Принципы “модного” романа были достаточно отрефлектированы и нередко четко проговаривались прямо в тексте. У Бульвер-Литтона героиня -аристократка даже дает инструкции будущим авторам: “Умный писатель, желающий изобразить высший свет, должен следовать одному лишь обязательному правилу. Оно заключается в следующем: пусть он примет во внимание, что герцоги, лорды и высокородные принцы едят, пьют, разговаривают, ходят совершенно так же, как прочие люди из других классов цивилизованного общества, более того — и предметы разговора большей частью совершенно те же, что в других общественных кругах. Только, может быть, мы говорим обо всем даже более просто и непринужденно, чем люди низших классов, воображающие, что чем выше человек по положению, тем напыщеннее он держится и что государственные дела обсуждаются торжественно, словно в трагедии, что мы все время обращаемся друг к другу “милорд” да “миледи”, что мы насмехаемся над простыми людьми и даже для папильоток вырываем страницы из Дебреттовой “Родословной пэров”[32]. Такие “демократичные” установки создавали иллюзию отсутствия дистанции и позволяли читателю отождествляться с героями, не испытывая чувства социального унижения.

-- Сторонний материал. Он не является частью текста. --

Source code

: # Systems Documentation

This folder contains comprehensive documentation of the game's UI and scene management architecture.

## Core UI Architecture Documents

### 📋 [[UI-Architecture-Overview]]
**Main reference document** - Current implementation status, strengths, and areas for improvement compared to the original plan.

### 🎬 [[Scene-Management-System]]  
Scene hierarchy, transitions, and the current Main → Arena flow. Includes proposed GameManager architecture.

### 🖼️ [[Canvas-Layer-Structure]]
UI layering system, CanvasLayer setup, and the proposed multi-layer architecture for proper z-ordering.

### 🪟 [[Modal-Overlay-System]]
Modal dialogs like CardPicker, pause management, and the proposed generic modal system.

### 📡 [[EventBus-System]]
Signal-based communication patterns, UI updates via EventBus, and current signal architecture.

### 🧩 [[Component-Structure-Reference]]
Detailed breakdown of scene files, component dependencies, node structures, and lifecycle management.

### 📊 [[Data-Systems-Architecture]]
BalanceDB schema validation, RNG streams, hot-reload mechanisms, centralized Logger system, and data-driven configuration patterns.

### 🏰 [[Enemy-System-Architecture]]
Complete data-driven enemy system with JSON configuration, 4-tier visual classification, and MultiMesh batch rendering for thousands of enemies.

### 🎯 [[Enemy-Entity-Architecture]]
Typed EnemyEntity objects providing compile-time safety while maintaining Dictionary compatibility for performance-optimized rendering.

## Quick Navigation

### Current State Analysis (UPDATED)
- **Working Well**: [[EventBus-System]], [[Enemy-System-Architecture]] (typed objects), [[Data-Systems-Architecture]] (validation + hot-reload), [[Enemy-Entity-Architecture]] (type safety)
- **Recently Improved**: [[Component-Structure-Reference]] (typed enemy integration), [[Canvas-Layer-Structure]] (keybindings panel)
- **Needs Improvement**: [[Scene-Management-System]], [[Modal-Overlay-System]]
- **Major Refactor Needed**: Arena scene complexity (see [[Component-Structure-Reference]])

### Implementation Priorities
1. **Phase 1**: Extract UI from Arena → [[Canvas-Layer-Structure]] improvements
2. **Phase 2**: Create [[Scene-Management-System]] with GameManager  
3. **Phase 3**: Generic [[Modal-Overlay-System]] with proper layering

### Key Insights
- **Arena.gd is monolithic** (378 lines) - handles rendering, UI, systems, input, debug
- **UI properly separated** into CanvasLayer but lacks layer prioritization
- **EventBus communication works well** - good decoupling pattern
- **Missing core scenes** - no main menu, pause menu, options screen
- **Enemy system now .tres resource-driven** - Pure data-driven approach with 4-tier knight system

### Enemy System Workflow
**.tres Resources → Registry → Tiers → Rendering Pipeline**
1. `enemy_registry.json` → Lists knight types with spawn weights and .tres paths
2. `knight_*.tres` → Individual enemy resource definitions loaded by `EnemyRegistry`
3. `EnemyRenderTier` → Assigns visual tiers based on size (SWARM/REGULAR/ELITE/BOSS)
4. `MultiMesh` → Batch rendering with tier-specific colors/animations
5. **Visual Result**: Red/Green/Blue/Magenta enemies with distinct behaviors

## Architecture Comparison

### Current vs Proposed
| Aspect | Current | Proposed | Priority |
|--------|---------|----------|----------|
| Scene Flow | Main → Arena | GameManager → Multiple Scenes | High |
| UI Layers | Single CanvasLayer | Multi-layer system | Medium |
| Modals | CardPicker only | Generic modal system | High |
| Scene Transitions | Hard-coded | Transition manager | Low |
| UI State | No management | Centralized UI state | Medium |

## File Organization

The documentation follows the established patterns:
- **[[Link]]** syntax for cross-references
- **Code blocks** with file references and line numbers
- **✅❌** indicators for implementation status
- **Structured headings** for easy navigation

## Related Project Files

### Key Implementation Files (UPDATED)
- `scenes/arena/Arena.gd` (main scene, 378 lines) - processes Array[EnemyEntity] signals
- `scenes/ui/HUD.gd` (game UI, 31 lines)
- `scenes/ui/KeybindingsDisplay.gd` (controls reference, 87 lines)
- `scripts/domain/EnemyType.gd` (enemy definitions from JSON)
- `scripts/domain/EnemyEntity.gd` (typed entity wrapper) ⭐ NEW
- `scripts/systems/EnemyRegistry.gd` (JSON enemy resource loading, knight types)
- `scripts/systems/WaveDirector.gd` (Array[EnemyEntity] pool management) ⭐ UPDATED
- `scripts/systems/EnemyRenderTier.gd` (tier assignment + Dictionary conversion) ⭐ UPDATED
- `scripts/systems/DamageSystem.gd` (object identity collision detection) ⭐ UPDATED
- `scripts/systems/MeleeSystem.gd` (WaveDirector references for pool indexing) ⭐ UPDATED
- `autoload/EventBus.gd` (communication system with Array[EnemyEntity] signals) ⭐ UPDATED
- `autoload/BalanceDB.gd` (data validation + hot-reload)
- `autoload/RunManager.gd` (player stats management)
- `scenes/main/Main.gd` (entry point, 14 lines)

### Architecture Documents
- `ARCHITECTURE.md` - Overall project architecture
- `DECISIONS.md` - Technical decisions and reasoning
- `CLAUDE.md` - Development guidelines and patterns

Особый талант Коулберна состоял в организации рекламной компании вокруг нового романа — как мы бы сейчас сказали, он был мастером public relations. Он обладал неограниченными возможностями манипулировать прессой, будучи совладельцем основных литературных журналов той эпохи. Подписывая с автором контракт, он одновременно заказывал хвалебную рецензию на роман — нередко тому же самому автору под псевдонимом. Для того чтобы внушить публике веру в правдивость деталей, Коулберн прибегал к хитроумной тактике: он заранее распускал слухи, что автор романа — знатное лицо, не пожелавшее открыть свое инкогнито. Читатели таким образом вовлекались в азартную игру отгадывания, кто скрывается за маской, не говоря уж о том, что многие действующие лица романов представляли собой портреты известных аристократов под прозрачными псевдонимами. Иногда к роману для вящего удовлетворения любопытства прикладывался “ключ” в виде таблицы персонажей по принципу “кто есть кто” (хотя порой и “ключ” изобиловал намеренными неточностями).

Аристократы также не пренебрегали чтением “модных” романов, и в этом случае игра узнавания приобретала особый характер: по мельчайшим деталям вычисляли, кто из “своих” мог оказаться автором, выставившим на широкое обозрение зарисовки нравов и иронические шаржи знатных особ. Коулберн, правда, не поощрял уж слишком сатирические картинки, чтобы сохранить почтительный интерес публики к аристократическому сословию. Подобная стратегия позднее вызвала обратную реакцию — тогда появился Теккерей со своими язвительными “Записками Желтоплюша” (1840) и “Книгой снобов” (1847).